Inasmuch as it was shown at the beginning of the trial by the production of the cancelled notes of plaintiff held by the Hodiamont Bank, which, in accord with the agreement, defendant had paid off out of plaintiff's commission to the amount of $3050, the plaintiff reduced his claim sued on by that amount, and left only a claim for thirty-five per cent of the unpaid portions of the cancelled contracts for consideration.
The plaintiff, on cross-examination, defined his position as follows:
"Q. Mr. Prideaux, you received all the down payments on all contracts sold by the Missouri Sales Company? A. Not in all cases, Mr. Stout.
"Q. Well, you don't make any claim for not having received the down payments, do you? A. No, sir.
"Q. And you don't make any claim for not having received 50 per cent of all deferred payments that were paid? A. No, sir; I don't.
"Q. You don't make any claim on either one of those bases? A. No, sir.
"Q. Your claim is based on the balance of commission that you claim that you are entitled to on contracts where the balances of the deferred payments were not paid; that is right, isn't it? A. On the cancellations.

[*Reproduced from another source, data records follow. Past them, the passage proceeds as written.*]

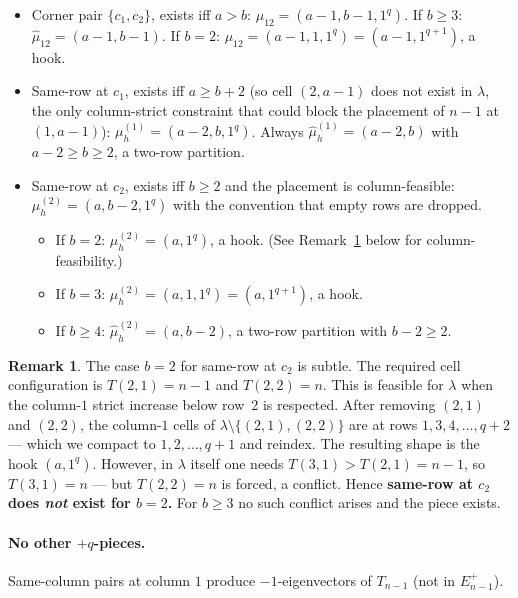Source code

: \documentclass[11pt]{article}
\theoremstyle{definition}
\newtheorem{remark}[theorem]{Remark}
\newcommand{\hatm}{\widehat\mu}
\begin{document}
\begin{itemize}[topsep=0.2em,itemsep=0.1em]
\item Corner pair $\{c_1, c_2\}$, exists iff $a > b$:
   $\mu_{12} = (a-1, b-1, 1^q)$.  If $b \ge 3$:
   $\hatm_{12} = (a-1, b-1)$.  If $b = 2$:
   $\mu_{12} = (a-1, 1, 1^q) = (a-1, 1^{q+1})$, a hook.
\item Same-row at $c_1$, exists iff $a \ge b + 2$ (so cell $(2, a-1)$
   does not exist in $\lambda$, the only column-strict constraint that
   could block the placement of $n-1$ at $(1, a-1)$):
   $\mu_h^{(1)} = (a-2, b, 1^q)$.  Always $\hatm_h^{(1)} = (a-2, b)$
   with $a - 2 \ge b \ge 2$, a two-row partition.
\item Same-row at $c_2$, exists iff $b \ge 2$ and the placement is
   column-feasible:
   $\mu_h^{(2)} = (a, b-2, 1^q)$ with the convention that empty rows
   are dropped.
   \begin{itemize}[topsep=0.2em,itemsep=0.1em]
   \item If $b = 2$: $\mu_h^{(2)} = (a, 1^q)$, a hook.  (See
      Remark~\ref{rem:b2-c2} below for column-feasibility.)
   \item If $b = 3$: $\mu_h^{(2)} = (a, 1, 1^q) = (a, 1^{q+1})$, a hook.
   \item If $b \ge 4$: $\hatm_h^{(2)} = (a, b-2)$, a two-row partition
      with $b - 2 \ge 2$.
   \end{itemize}
\end{itemize}

\begin{remark}\label{rem:b2-c2}
The case $b = 2$ for same-row at $c_2$ is subtle.  The required cell
configuration is $T(2, 1) = n-1$ and $T(2, 2) = n$.  This is feasible
for $\lambda$ when the column-$1$ strict increase below row~2 is
respected.  After removing $(2, 1)$ and $(2, 2)$, the column-$1$
cells of $\lambda \setminus \{(2,1), (2,2)\}$ are at rows
$1, 3, 4, \ldots, q+2$ --- which we compact to $1, 2, \ldots, q+1$
and reindex.  The resulting shape is the hook $(a, 1^q)$.  However,
in $\lambda$ itself one needs $T(3, 1) > T(2, 1) = n - 1$, so
$T(3, 1) = n$ --- but $T(2, 2) = n$ is forced, a conflict.  Hence
\textbf{same-row at $c_2$ does \emph{not} exist for $b = 2$.}  For
$b \ge 3$ no such conflict arises and the piece exists.
\end{remark}

\paragraph{No other $+q$-pieces.}  Same-column pairs at column $1$
produce $-1$-eigenvectors of $T_{n-1}$ (not in $E_{n-1}^+$).
\end{document}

"Q. And just to clear it up, I think you had said it, but see if I have got it right now, that you don't claim that there were any down payments that should be paid to you? A. No, sir.
"Q. And you don't claim that the Plymouth Securities Company received any deferred payments that they didn't give you half of? A. No, sir.
"Q. So we can just eliminate that out? A. Yes, sir."
Inasmuch as our construction of the contract is a barrier to any recovery by the plaintiff it will be unnecessary to discuss or rule on any of the other interesting points raised by defendants.
Inasmuch as the defendants have abandoned their counterclaim in this court, by making no assignment of error in respect to same, the judgment in favor of plaintiff, on plaintiff's cause of action, is reversed and the cause is remanded to the lower court with directions to enter up a judgment in favor of defendants on plaintiff's cause of action and in favor of plaintiff on defendants' counterclaim. Becker and McCullen, JJ., concur.